Remember how we used to joke that we were the same person?
INFPs who grew up on Lego magazine and obscure fantasy books like Charlie Bone & Brotherband Chronicles and share a love of nature and whose mild temperaments hide deep feelings from others
and yet i knew what you were thinking with just one glance, just as you did for me
and you knew how I felt without having to ask but you always asked anyways to give me the space to share or not
and you knew exactly how to cheer me up
and i was the only one who could make you open up and when you started calling me when you wanted to talk i knew that everything might be okay. but it wasn't. it's not.
falling in love with your soul mate when that person sees you as a sibling is a cruel twist of fate.
and the very worst part is I didn't realize it was happening until it was already far, far too late to jump in front of.
if you knew before i did, why didn't you say something? you peeked inside of my soul and pulled out a thread and you tied it to your pinky and walked around with it for a year and a half and i didn't even know it was there.
but to find out you had been holding the other end? you try reconciling that with the person who tells you things like "if you were a tree, you'd be a willow down by the river and all the songbirds would come sing in your branches" turning around and telling you that they don't feel the same.
drunk words are sober thoughts, andrew. i simply don't believe you. you're lying to us both.
but in seven months what I've learned is this: i miss you. my life is better with you in it. and i wish we could go back to the way things were, before i tried to be honest with you about my soul, and if things changed today i would be happy to go right back to allowing that thread of myself tied to your finger lead me around for the foreseeable future.
as long as it's one with you in it, i would take it. because anything, even unrequited love, is better than my life without my soul mate in it.
plath & other thoughts
i almost killed myself this week.
i didn't, because some tiny sliver of thought got me up off the floor and into the bath where the water still ran way too hot and burned my skin and numbed the pain, but at least i'm still alive.
the thought that saved me was just this one: "i love my kids," over and over and over and over, my version of "i am, i am, i am" because the one i tattooed on my arm didn't do the trick.
funny, how that works. you think injecting Plath into your skin will help you remember to be present and instead of appreciating the strength and awe of such a simple phrase and being proud of your own resilience, instead of it reminding you "i am still here," your last sliver of clarity isn't about life at all.
i refuse to have a hand in further traumatizing any one of the 43 kids charged to my care five days a week. quite simply, the 22-year olds my kids will become deserve better than to be saying "When I was in fourth grade, my teacher killed herself."

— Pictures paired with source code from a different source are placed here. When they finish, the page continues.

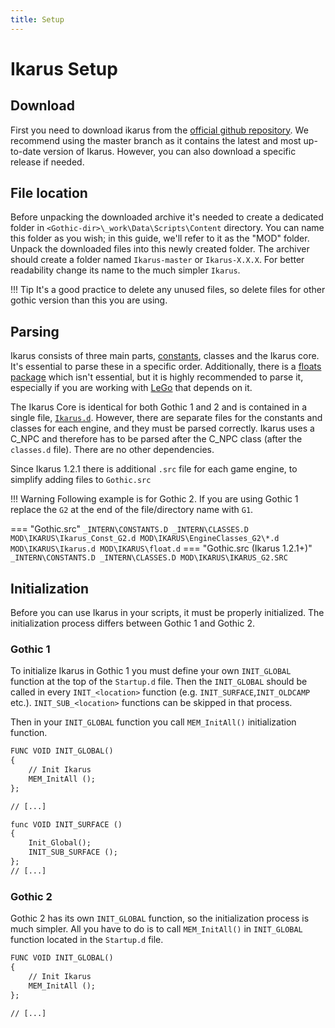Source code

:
 ```yaml
---
title: Setup
---
```


# Ikarus Setup

## Download
First you need to download ikarus from the [official github repository](https://github.com/Lehona/Ikarus). We recommend using the master branch as it contains the latest and most up-to-date version of Ikarus. However, you can also download a specific release if needed.

## File location
Before unpacking the downloaded archive it's needed to create a dedicated folder in `<Gothic-dir>\_work\Data\Scripts\Content` directory. You can name this folder as you wish; in this guide, we'll refer to it as the "MOD" folder. Unpack the downloaded files into this newly created folder. The archiver should create a folder named `Ikarus-master` or `Ikarus-X.X.X`. For better readability change its name to the much simpler `Ikarus`.

!!! Tip
    It's a good practice to delete any unused files, so delete files for other gothic version than this you are using.

## Parsing
Ikarus consists of three main parts, [constants](./constants.md), classes and the Ikarus core. It's essential to parse these in a specific order. Additionally, there is a [floats package](floats.md) which isn't essential, but it is highly recommended to parse it, especially if you are working with [LeGo](../lego/index.md) that depends on it.

The Ikarus Core is identical for both Gothic 1 and 2 and is contained in a single file, [`Ikarus.d`](https://github.com/Lehona/Ikarus/blob/master/Ikarus.d). However, there are separate files for the constants and classes for each engine, and they must be parsed correctly. Ikarus uses a C_NPC and therefore has to be parsed after the C_NPC class (after the `classes.d` file). There are no other dependencies.

Since Ikarus 1.2.1 there is additional `.src` file for each game engine, to simplify adding files to `Gothic.src` 

!!! Warning
    Following example is for Gothic 2. If you are using Gothic 1 replace the `G2` at the end of the file/directory name with `G1`.

=== "Gothic.src"
    ```
    _INTERN\CONSTANTS.D
    _INTERN\CLASSES.D
    MOD\IKARUS\Ikarus_Const_G2.d
    MOD\IKARUS\EngineClasses_G2\*.d
    MOD\IKARUS\Ikarus.d
    MOD\IKARUS\float.d
    ```
=== "Gothic.src (Ikarus 1.2.1+)"
    ```
    _INTERN\CONSTANTS.D
    _INTERN\CLASSES.D
    MOD\IKARUS\IKARUS_G2.SRC
    ```

## Initialization
Before you can use Ikarus in your scripts, it must be properly initialized. The initialization process differs between Gothic 1 and Gothic 2.

### Gothic 1
To initialize Ikarus in Gothic 1 you must define your own `INIT_GLOBAL` function at the top of the `Startup.d` file. Then the `INIT_GLOBAL` should be called in every `INIT_<location>` function (e.g. `INIT_SURFACE`,`INIT_OLDCAMP` etc.). `INIT_SUB_<location>` functions can be skipped in that process.

Then in your `INIT_GLOBAL` function you call `MEM_InitAll()` initialization function.

```dae title="Startup.d"
FUNC VOID INIT_GLOBAL()
{
    // Init Ikarus
    MEM_InitAll ();
};

// [...]

func VOID INIT_SURFACE ()
{
	Init_Global();
    INIT_SUB_SURFACE ();
};
// [...]
```

### Gothic 2
Gothic 2 has its own `INIT_GLOBAL` function, so the initialization process is much simpler. All you have to do is to call `MEM_InitAll()` in `INIT_GLOBAL` function located in the `Startup.d` file.

```dae title="Startup.d"
FUNC VOID INIT_GLOBAL()
{
    // Init Ikarus
    MEM_InitAll ();
};

// [...]
```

but just for the record, taylor swift lied to me. i am not feeling 22. i'm feeling so much older and yet so much younger, too. i don't know where the line is anymore between the two.
one time my tooth came out and i thought it was a sunflower seed so i spit it out onto the sidewalk. it was spring. or was it winter? in any case, i was living in new york. i don't remember which time because after enough moves before the age of six they all blur together, but even if they didn't i have gaps anyway. i hadn't eaten any sunflower seeds but it was the logical assumption my brain jumped to. it was the only thing it could be because my brain had no other expectations.
that's how this feels. the "this" that i speak of is complex, but i think what i'm getting at here is that my brain has never had expectations for things to get better. so naturally, they keep getting worse, and with every block piled on top i can't help but resign myself to the fact that must be self-inflicted, and this thought is reinforced time and time again and overall
im beginning to think that plath had the right idea.
which idea, though? the "writing through the pain" part, even when there is no foreseeable success in the future because it's been such an upset of any possible plans that nothing feels in your control? or the "sticking your head in the oven" part? i guess we'll never know.